Each line in the listing below that holds "文本框中" should be counted; reply with that number only.

Extracted data:

————

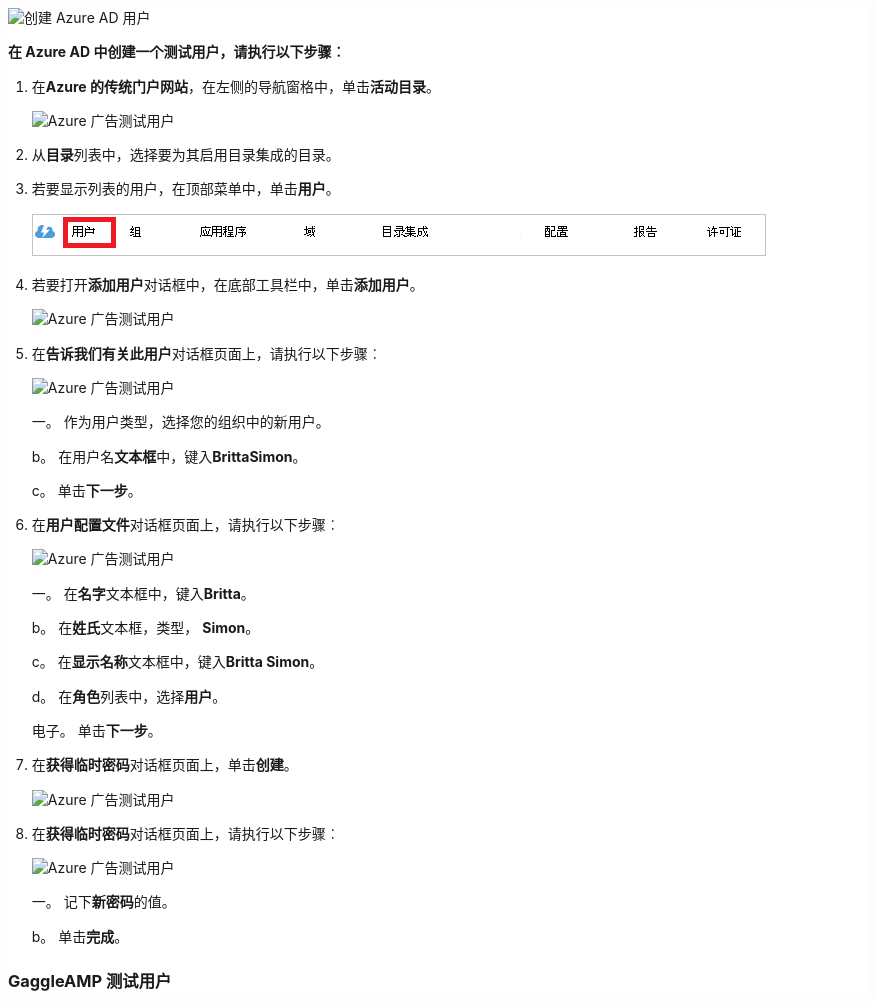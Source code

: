 ![创建 Azure AD 用户][20]

**在 Azure AD 中创建一个测试用户，请执行以下步骤︰**

1. 在**Azure 的传统门户网站**，在左侧的导航窗格中，单击**活动目录**。

    ![Azure 广告测试用户](./media/active-directory-saas-gaggleamp-tutorial/create_aaduser_09.png) 

2. 从**目录**列表中，选择要为其启用目录集成的目录。

3. 若要显示列表的用户，在顶部菜单中，单击**用户**。

    ![Azure 广告测试用户](./media/active-directory-saas-gaggleamp-tutorial/create_aaduser_03.png) 

4. 若要打开**添加用户**对话框中，在底部工具栏中，单击**添加用户**。

    ![Azure 广告测试用户](./media/active-directory-saas-gaggleamp-tutorial/create_aaduser_04.png) 

5. 在**告诉我们有关此用户**对话框页面上，请执行以下步骤︰

    ![Azure 广告测试用户](./media/active-directory-saas-gaggleamp-tutorial/create_aaduser_05.png) 

    一。 作为用户类型，选择您的组织中的新用户。

    b。 在用户名**文本框**中，键入**BrittaSimon**。

    c。 单击**下一步**。

6.  在**用户配置文件**对话框页面上，请执行以下步骤︰

    ![Azure 广告测试用户](./media/active-directory-saas-gaggleamp-tutorial/create_aaduser_06.png) 

    一。 在**名字**文本框中，键入**Britta**。  

    b。 在**姓氏**文本框，类型， **Simon**。

    c。 在**显示名称**文本框中，键入**Britta Simon**。

    d。 在**角色**列表中，选择**用户**。

    电子。 单击**下一步**。

7. 在**获得临时密码**对话框页面上，单击**创建**。

    ![Azure 广告测试用户](./media/active-directory-saas-gaggleamp-tutorial/create_aaduser_07.png) 

8. 在**获得临时密码**对话框页面上，请执行以下步骤︰

    ![Azure 广告测试用户](./media/active-directory-saas-gaggleamp-tutorial/create_aaduser_08.png) 

    一。 记下**新密码**的值。

    b。 单击**完成**。   



### <a name="creating-a-gaggleamp-test-user"></a>GaggleAMP 测试用户


[1]: ./media/active-directory-saas-gaggleamp-tutorial/tutorial_general_01.png
[2]: ./media/active-directory-saas-gaggleamp-tutorial/tutorial_general_02.png
[3]: ./media/active-directory-saas-gaggleamp-tutorial/tutorial_general_03.png
[4]: ./media/active-directory-saas-gaggleamp-tutorial/tutorial_general_04.png
[6]: ./media/active-directory-saas-gaggleamp-tutorial/tutorial_general_05.png
[10]: ./media/active-directory-saas-gaggleamp-tutorial/tutorial_general_06.png
[11]: ./media/active-directory-saas-gaggleamp-tutorial/tutorial_general_07.png
[20]: ./media/active-directory-saas-gaggleamp-tutorial/tutorial_general_100.png
[200]: ./media/active-directory-saas-gaggleamp-tutorial/tutorial_general_200.png
[201]: ./media/active-directory-saas-gaggleamp-tutorial/tutorial_general_201.png
[203]: ./media/active-directory-saas-gaggleamp-tutorial/tutorial_general_203.png
[204]: ./media/active-directory-saas-gaggleamp-tutorial/tutorial_general_204.png
[205]: ./media/active-directory-saas-gaggleamp-tutorial/tutorial_general_205.png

————

Solution to this problem: 2